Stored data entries
#####

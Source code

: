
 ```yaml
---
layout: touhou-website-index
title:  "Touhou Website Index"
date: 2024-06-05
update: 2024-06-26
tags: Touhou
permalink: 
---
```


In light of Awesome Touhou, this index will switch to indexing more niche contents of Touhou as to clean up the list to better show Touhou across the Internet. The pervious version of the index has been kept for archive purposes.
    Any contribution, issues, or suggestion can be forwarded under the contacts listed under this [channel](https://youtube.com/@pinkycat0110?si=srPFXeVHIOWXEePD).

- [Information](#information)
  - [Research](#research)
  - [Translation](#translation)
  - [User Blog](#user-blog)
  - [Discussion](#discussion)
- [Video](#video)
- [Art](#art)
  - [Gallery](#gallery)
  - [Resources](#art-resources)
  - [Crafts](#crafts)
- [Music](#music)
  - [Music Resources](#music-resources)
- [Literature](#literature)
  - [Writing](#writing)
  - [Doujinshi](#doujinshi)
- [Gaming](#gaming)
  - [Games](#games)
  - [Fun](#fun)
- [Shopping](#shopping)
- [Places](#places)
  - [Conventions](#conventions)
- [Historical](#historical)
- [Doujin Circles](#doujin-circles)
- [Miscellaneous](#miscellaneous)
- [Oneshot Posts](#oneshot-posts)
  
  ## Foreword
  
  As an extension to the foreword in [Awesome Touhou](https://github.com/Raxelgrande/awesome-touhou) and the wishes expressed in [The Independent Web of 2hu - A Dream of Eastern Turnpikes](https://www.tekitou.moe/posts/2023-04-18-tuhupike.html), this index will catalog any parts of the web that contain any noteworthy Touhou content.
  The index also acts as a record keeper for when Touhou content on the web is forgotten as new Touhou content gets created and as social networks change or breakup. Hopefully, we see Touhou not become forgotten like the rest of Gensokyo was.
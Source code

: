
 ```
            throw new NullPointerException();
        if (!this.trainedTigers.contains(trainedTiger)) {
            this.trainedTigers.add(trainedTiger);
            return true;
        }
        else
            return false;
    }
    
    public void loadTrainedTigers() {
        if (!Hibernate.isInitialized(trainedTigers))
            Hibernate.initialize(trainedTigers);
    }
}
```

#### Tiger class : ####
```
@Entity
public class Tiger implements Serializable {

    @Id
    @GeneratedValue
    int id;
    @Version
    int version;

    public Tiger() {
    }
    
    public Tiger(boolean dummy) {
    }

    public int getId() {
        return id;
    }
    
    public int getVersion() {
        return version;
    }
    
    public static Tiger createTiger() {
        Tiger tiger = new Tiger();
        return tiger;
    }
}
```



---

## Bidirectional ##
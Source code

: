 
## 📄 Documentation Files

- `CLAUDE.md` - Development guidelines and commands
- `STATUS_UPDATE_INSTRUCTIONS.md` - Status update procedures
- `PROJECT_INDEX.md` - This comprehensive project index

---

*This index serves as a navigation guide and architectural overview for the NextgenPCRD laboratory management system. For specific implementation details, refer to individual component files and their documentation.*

#####

§ DESCRIPTION OF THE TASK
The data above needs retyping. Reproduce each line exactly.

§ SOLUTION TO THIS EXERCISE
Source code

:
 ```yaml
---
layout: touhou-website-index
title:  "Touhou Website Index"
date: 2024-06-05
update: 2024-06-26
tags: Touhou
permalink: 
---
```


In light of Awesome Touhou, this index will switch to indexing more niche contents of Touhou as to clean up the list to better show Touhou across the Internet. The pervious version of the index has been kept for archive purposes.
    Any contribution, issues, or suggestion can be forwarded under the contacts listed under this [channel](https://youtube.com/@pinkycat0110?si=srPFXeVHIOWXEePD).

- [Information](#information)
  - [Research](#research)
  - [Translation](#translation)
  - [User Blog](#user-blog)
  - [Discussion](#discussion)
- [Video](#video)
- [Art](#art)
  - [Gallery](#gallery)
  - [Resources](#art-resources)
  - [Crafts](#crafts)
- [Music](#music)
  - [Music Resources](#music-resources)
- [Literature](#literature)
  - [Writing](#writing)
  - [Doujinshi](#doujinshi)
- [Gaming](#gaming)
  - [Games](#games)
  - [Fun](#fun)
- [Shopping](#shopping)
- [Places](#places)
  - [Conventions](#conventions)
- [Historical](#historical)
- [Doujin Circles](#doujin-circles)
- [Miscellaneous](#miscellaneous)
- [Oneshot Posts](#oneshot-posts)
  
  ## Foreword
  
  As an extension to the foreword in [Awesome Touhou](https://github.com/Raxelgrande/awesome-touhou) and the wishes expressed in [The Independent Web of 2hu - A Dream of Eastern Turnpikes](https://www.tekitou.moe/posts/2023-04-18-tuhupike.html), this index will catalog any parts of the web that contain any noteworthy Touhou content.
  The index also acts as a record keeper for when Touhou content on the web is forgotten as new Touhou content gets created and as social networks change or breakup. Hopefully, we see Touhou not become forgotten like the rest of Gensokyo was.
Source code

:
 ```
            throw new NullPointerException();
        if (!this.trainedTigers.contains(trainedTiger)) {
            this.trainedTigers.add(trainedTiger);
            return true;
        }
        else
            return false;
    }
    
    public void loadTrainedTigers() {
        if (!Hibernate.isInitialized(trainedTigers))
            Hibernate.initialize(trainedTigers);
    }
}
```

#### Tiger class : ####
```
@Entity
public class Tiger implements Serializable {

    @Id
    @GeneratedValue
    int id;
    @Version
    int version;

    public Tiger() {
    }
    
    public Tiger(boolean dummy) {
    }

    public int getId() {
        return id;
    }
    
    public int getVersion() {
        return version;
    }
    
    public static Tiger createTiger() {
        Tiger tiger = new Tiger();
        return tiger;
    }
}
```



---

## Bidirectional ##
Source code

: 
## 📄 Documentation Files

- `CLAUDE.md` - Development guidelines and commands
- `STATUS_UPDATE_INSTRUCTIONS.md` - Status update procedures
- `PROJECT_INDEX.md` - This comprehensive project index

---

*This index serves as a navigation guide and architectural overview for the NextgenPCRD laboratory management system. For specific implementation details, refer to individual component files and their documentation.*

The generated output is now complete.